Louis Guilloux est aujourd’hui surtout connu en tant qu’auteur du Sang noir, roman sur la guerre à l’arrière, la guerre de l’arrière. La province en 1917 y est loin du front et pourtant si touché par la mort et son cortège de désillusions.
Ami intime d’André Malraux et d’Albert Camus. Dis comme cela, c’est chic, mais que cela peut-il dire de l’homme Guilloux ? Malraux avait défendu Le Sang noir après son échec au Goncourt 1935. Guilloux rencontra Camus en 1945 chez Gallimard, sous les auspices de Jean Grenier, ami du premier et professeur du second. Ces fils du peuple ayant vécu la pauvreté et marqués par la guerre se sont trouvés. Seuls d’abord puis ensemble, ils sont restés libres, refusant toute assignation, fut-elle de gauche. Ils ont lutté contre l’abjection qu’exsudent les idéologies et les chimères inhumaines de l’abstraction, il ont dénoncé les spécialistes du « progrès ». On aura compris que ce dernier, dans cette acception, est un faux-semblant…
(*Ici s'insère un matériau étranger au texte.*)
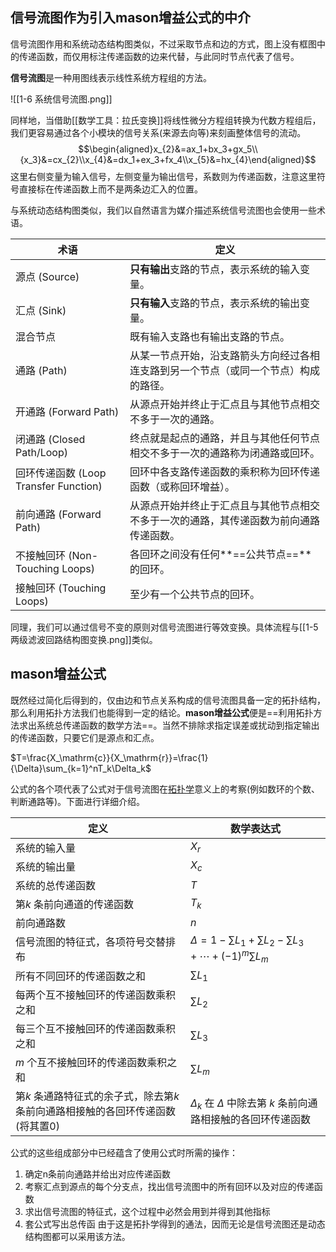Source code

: ## 信号流图作为引入mason增益公式的中介
信号流图作用和系统动态结构图类似，不过采取节点和边的方式，图上没有框图中的传递函数，而仅用标注传递函数的边来代替，与此同时节点代表了信号。

**信号流图**是一种用图线表示线性系统方程组的方法。

![[1-6 系统信号流图.png]]

同样地，当借助[[数学工具：拉氏变换]]将线性微分方程组转换为代数方程组后，我们更容易通过各个小模块的信号关系(来源去向等)来刻画整体信号的流动。
$$\begin{aligned}x_{2}&=ax_1+bx_3+gx_5\\{x_3}&=cx_{2}\\x_{4}&=dx_1+ex_3+fx_4\\x_{5}&=hx_{4}\end{aligned}$$
这里右侧变量为输入信号，左侧变量为输出信号，系数则为传递函数，注意这里符号直接标在传递函数上而不是两条边汇入的位置。

与系统动态结构图类似，我们以自然语言为媒介描述系统信号流图也会使用一些术语。

| 术语                              | 定义                                          |
| ------------------------------- | ------------------------------------------- |
| 源点 (Source)                     | **只有输出**支路的节点，表示系统的输入变量。                    |
| 汇点 (Sink)                       | **只有输入**支路的节点，表示系统的输出变量。                    |
| 混合节点                            | 既有输入支路也有输出支路的节点。                            |
| 通路 (Path)                       | 从某一节点开始，沿支路箭头方向经过各相连支路到另一个节点（或同一个节点）构成的路径。  |
| 开通路 (Forward Path)              | 从源点开始并终止于汇点且与其他节点相交不多于一次的通路。                |
| 闭通路 (Closed Path/Loop)          | 终点就是起点的通路，并且与其他任何节点相交不多于一次的通路称为闭通路或回环。      |
| 回环传递函数 (Loop Transfer Function) | 回环中各支路传递函数的乘积称为回环传递函数（或称回环增益）。              |
| 前向通路 (Forward Path)             | 从源点开始并终止于汇点且与其他节点相交不多于一次的通路，其传递函数为前向通路传递函数。 |
| 不接触回环 (Non-Touching Loops)      | 各回环之间没有任何**==公共节点==**的回环。                   |
| 接触回环 (Touching Loops)           | 至少有一个公共节点的回环。                               |
同理，我们可以通过信号不变的原则对信号流图进行等效变换。具体流程与[[1-5 两级滤波回路结构图变换.png]]类似。

## mason增益公式

既然经过简化后得到的，仅由边和节点关系构成的信号流图具备一定的拓扑结构，那么利用拓扑方法我们也能得到一定的结论。**mason增益公式**便是==利用拓扑方法求出系统总传递函数的数学方法==。当然不排除求指定误差或扰动到指定输出的传递函数，只要它们是源点和汇点。

$T=\frac{X_\mathrm{c}}{X_\mathrm{r}}=\frac{1}{\Delta}\sum_{k=1}^nT_k\Delta_k$

公式的各个项代表了公式对于信号流图在[拓扑学](https://zh.wikipedia.org/wiki/%E6%8B%93%E6%89%91%E5%AD%A6)意义上的考察(例如数环的个数、判断通路等)。下面进行详细介绍。

| 定义                                            | 数学表达式                                                                   |
| --------------------------------------------- | ----------------------------------------------------------------------- |
| 系统的输入量                                        | $X_r$                                                                   |
| 系统的输出量                                        | $X_c$                                                                   |
| 系统的总传递函数                                      | $T$                                                                     |
| 第$k$ 条前向通道的传递函数                               | $T_k$                                                                   |
| 前向通路数                                         | $n$                                                                     |
| 信号流图的特征式，各项符号交替排布                             | $\Delta = 1 - \sum L_1 + \sum L_2 - \sum L_3 + \cdots + (-1)^m\sum L_m$ |
| 所有不同回环的传递函数之和                                 | $\sum L_1$                                                              |
| 每两个互不接触回环的传递函数乘积之和                            | $\sum L_2$                                                              |
| 每三个互不接触回环的传递函数乘积之和                            | $\sum L_3$                                                              |
| $m$ 个互不接触回环的传递函数乘积之和                          | $\sum L_m$                                                              |
| 第$k$ 条通路特征式的余子式，除去第$k$ 条前向通路相接触的各回环传递函数(将其置0) | $\Delta_k$ 在 $\Delta$ 中除去第 $k$ 条前向通路相接触的各回环传递函数                         |

公式的这些组成部分中已经蕴含了使用公式时所需的操作：
1. 确定n条前向通路并给出对应传递函数
2. 考察汇点到源点的每个分支点，找出信号流图中的所有回环以及对应的传递函数
3. 求出信号流图的特征式，这个过程中必然会用到并得到其他指标
4. 套公式写出总传函
由于这是拓扑学得到的通法，因而无论是信号流图还是动态结构图都可以采用该方法。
En 1914, Lucien Camus, un des 1 315 000 soldats français morts pendant la Première guerre mondiale expirait à Saint-Brieuc des suites de ses blessures reçues à la bataille de la Marne. Que venait-il donc faire à Saint-Brieuc ? Il y était soigné à l’hôpital, à l’arrière justement.
En 1947, Albert Camus rend visite à Louis Guilloux et va se recueillir sur la tombe de son père Lucien. Guilloux le reçoit chez lui en frère. L’amitié indéfectible des deux écrivains durera jusqu’à la disparition de Camus en 1960.